■ **WORK REQUIRED**:
Your answer should hold all lines of the entries that include the word "override".

Segment Start: DATA SUPPLIED

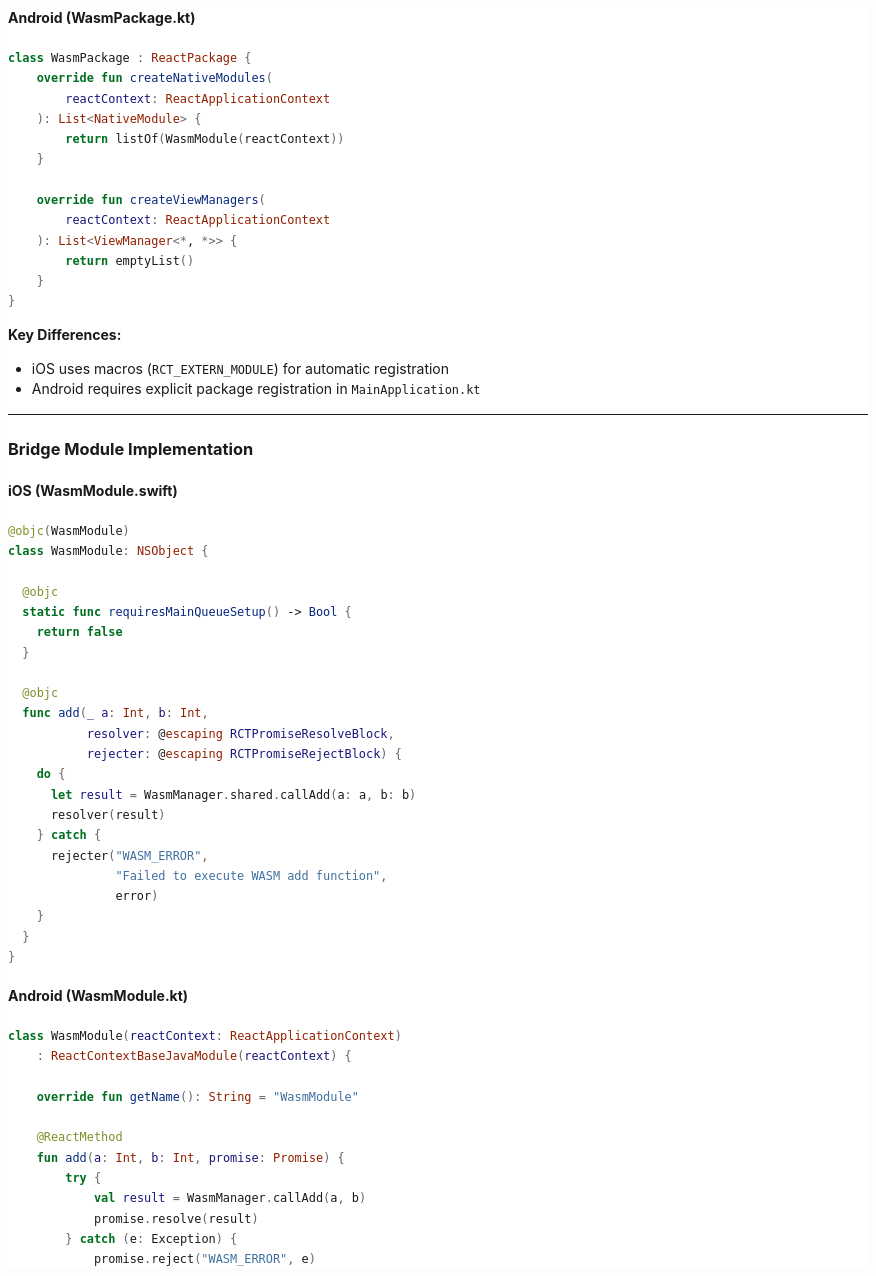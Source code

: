 #### Android (WasmPackage.kt)
```kotlin
class WasmPackage : ReactPackage {
    override fun createNativeModules(
        reactContext: ReactApplicationContext
    ): List<NativeModule> {
        return listOf(WasmModule(reactContext))
    }
    
    override fun createViewManagers(
        reactContext: ReactApplicationContext
    ): List<ViewManager<*, *>> {
        return emptyList()
    }
}
```

**Key Differences:**
- iOS uses macros (`RCT_EXTERN_MODULE`) for automatic registration
- Android requires explicit package registration in `MainApplication.kt`

---

### Bridge Module Implementation

#### iOS (WasmModule.swift)
```swift
@objc(WasmModule)
class WasmModule: NSObject {
  
  @objc
  static func requiresMainQueueSetup() -> Bool {
    return false
  }
  
  @objc
  func add(_ a: Int, b: Int, 
           resolver: @escaping RCTPromiseResolveBlock, 
           rejecter: @escaping RCTPromiseRejectBlock) {
    do {
      let result = WasmManager.shared.callAdd(a: a, b: b)
      resolver(result)
    } catch {
      rejecter("WASM_ERROR", 
               "Failed to execute WASM add function", 
               error)
    }
  }
}
```

#### Android (WasmModule.kt)
```kotlin
class WasmModule(reactContext: ReactApplicationContext) 
    : ReactContextBaseJavaModule(reactContext) {

    override fun getName(): String = "WasmModule"

    @ReactMethod
    fun add(a: Int, b: Int, promise: Promise) {
        try {
            val result = WasmManager.callAdd(a, b)
            promise.resolve(result)
        } catch (e: Exception) {
            promise.reject("WASM_ERROR", e)
```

Segment End: DATA SUPPLIED

■ **REPLY TO THE TASK**:
    override fun createNativeModules(
    override fun createViewManagers(
    override fun getName(): String = "WasmModule"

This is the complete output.